Hemen tanıştım o iki ‘esrarengiz’ gençle. Kadir ve Aris uzun süre Güzel Sanatlar reklam ajansında birlikte çalıştıktan sonra reklamcılıktan sıkılıp; “Ferrari’sini satan bilge” misali iPhone’larını satıp burayı açmışlar.
Kadir’in kız arkadaşının annesini de mutfağa sokmuşlar.
Mekanı açtıkları zaman Kadir kendini dükkanın reklamını yaparken bulmuş ve Aris’e “Ulan biz bu yüzden bırakmamış mıydık bu işi?” demiş, reklam işini fısıltı gazetesine bırakmışlar.
Pilavhane’de tavuklusundan kuru fasulyelisine, nohutlusundan domateslisine kadar envai çeşit pilav var.
Anne mutfağından çıkmış gibi hepsi de. Ben domatesli pilava yumuldum, arkasından da nefis bir işkembe çorbası içtim.
Benim yemek sıralamam da böyle şahsıma münhasır işte.
Fiyatlar da son derece makul... Porsiyonlar 4 ile 7 lira arasında değişiyor.
Siz siz olun fırsat bulunca uğrayın Pilavhane’ye; pişman olmayacaksınız. Zaten yakında Mehmet Yaşin ile Vedat Milor da keşfederler burayı...
Artık ben bir döneğim...
Babam Beşiktaşlı futbolcu Bedii’ydi.

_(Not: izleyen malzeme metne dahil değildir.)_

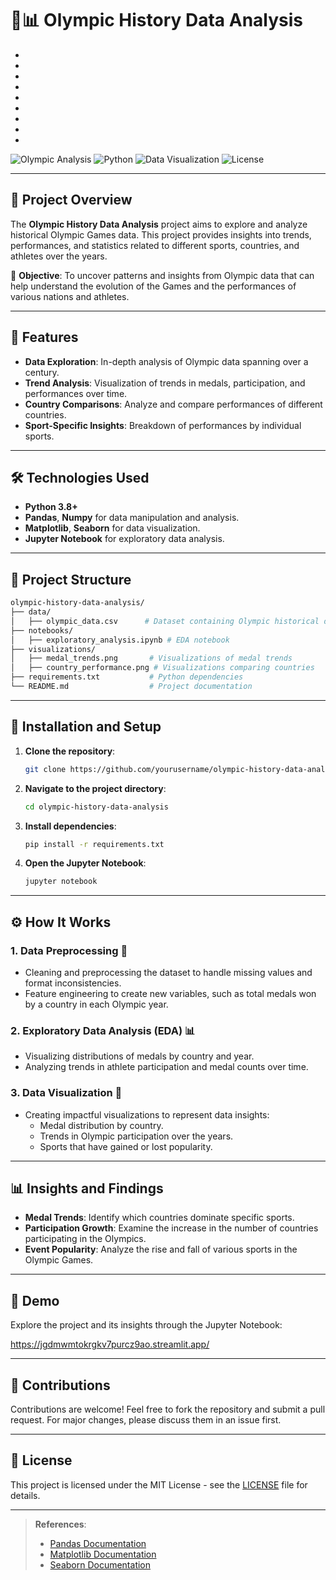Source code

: # 🏅📊 Olympic History Data Analysis 
<div class="container">
  <ul class="rings">
    <li class="blue"></li>
    <li class="blue chain"></li>
    <li class="yellow"></li>
    <li class="yellow chain"></li>
    <li class="black"></li>
    <li class="green"></li>
    <li class="green chain"></li>
    <li class="red"></li>
    <li class="red chain"></li>
  </ul>
</div>

![Olympic Analysis](https://img.shields.io/badge/Olympic-Data%20Analysis-blue?style=for-the-badge) ![Python](https://img.shields.io/badge/Python-3.8%2B-yellow?style=for-the-badge) ![Data Visualization](https://img.shields.io/badge/Visualization-Powered-red?style=for-the-badge) ![License](https://img.shields.io/badge/License-MIT-green?style=for-the-badge)

---

## 📖 Project Overview

The **Olympic History Data Analysis** project aims to explore and analyze historical Olympic Games data. This project provides insights into trends, performances, and statistics related to different sports, countries, and athletes over the years. 

🎯 **Objective**: 
To uncover patterns and insights from Olympic data that can help understand the evolution of the Games and the performances of various nations and athletes.

---

## 🌟 Features

- **Data Exploration**: In-depth analysis of Olympic data spanning over a century.
- **Trend Analysis**: Visualization of trends in medals, participation, and performances over time.
- **Country Comparisons**: Analyze and compare performances of different countries.
- **Sport-Specific Insights**: Breakdown of performances by individual sports.

---

## 🛠️ Technologies Used

- **Python 3.8+**
- **Pandas**, **Numpy** for data manipulation and analysis.
- **Matplotlib**, **Seaborn** for data visualization.
- **Jupyter Notebook** for exploratory data analysis.

---

## 📂 Project Structure

```bash
olympic-history-data-analysis/
├── data/
│   ├── olympic_data.csv      # Dataset containing Olympic historical data
├── notebooks/
│   ├── exploratory_analysis.ipynb # EDA notebook
├── visualizations/
│   ├── medal_trends.png       # Visualizations of medal trends
│   ├── country_performance.png # Visualizations comparing countries
├── requirements.txt           # Python dependencies
└── README.md                  # Project documentation
```

---

## 🚀 Installation and Setup

1. **Clone the repository**:
   ```bash
   git clone https://github.com/yourusername/olympic-history-data-analysis.git
   ```

2. **Navigate to the project directory**:
   ```bash
   cd olympic-history-data-analysis
   ```

3. **Install dependencies**:
   ```bash
   pip install -r requirements.txt
   ```

4. **Open the Jupyter Notebook**:
   ```bash
   jupyter notebook
   ```

---

## ⚙️ How It Works

### 1. Data Preprocessing 🧹
- Cleaning and preprocessing the dataset to handle missing values and format inconsistencies.
- Feature engineering to create new variables, such as total medals won by a country in each Olympic year.

### 2. Exploratory Data Analysis (EDA) 📊
- Visualizing distributions of medals by country and year.
- Analyzing trends in athlete participation and medal counts over time.

### 3. Data Visualization 🎨
- Creating impactful visualizations to represent data insights:
  - Medal distribution by country.
  - Trends in Olympic participation over the years.
  - Sports that have gained or lost popularity.

---

## 📊 Insights and Findings

- **Medal Trends**: Identify which countries dominate specific sports.
- **Participation Growth**: Examine the increase in the number of countries participating in the Olympics.
- **Event Popularity**: Analyze the rise and fall of various sports in the Olympic Games.

---

## 🎥 Demo

Explore the project and its insights through the Jupyter Notebook:

https://jgdmwmtokrgkv7purcz9ao.streamlit.app/

---

## 🤝 Contributions

Contributions are welcome! Feel free to fork the repository and submit a pull request. For major changes, please discuss them in an issue first.

---

## 📄 License

This project is licensed under the MIT License - see the [LICENSE](LICENSE) file for details.

---

> **References**:
> - [Pandas Documentation](https://pandas.pydata.org/)
> - [Matplotlib Documentation](https://matplotlib.org/)
> - [Seaborn Documentation](https://seaborn.pydata.org/)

Yıllarca siyah beyazlı forma için ter döktü.
Üstüne üstlük oturduğumuz semt Beşiktaş olduğu için mahalle arkadaşlarım da Kara Kartal’a sevdalıydı.
Babamın bütün ısrarlarına rağmen, bir tek ben ailenin ayrık otu gibi Galatasaraylı oldum.
Elimde Cimbom bayraklarıyla yağmur çamur demeden stat kapılarını aşındırdım, tribünlerde sesim kısılıncaya kadar bağırdım; galibiyetlerde havalara zıpladım, yenilince karalar bağladım.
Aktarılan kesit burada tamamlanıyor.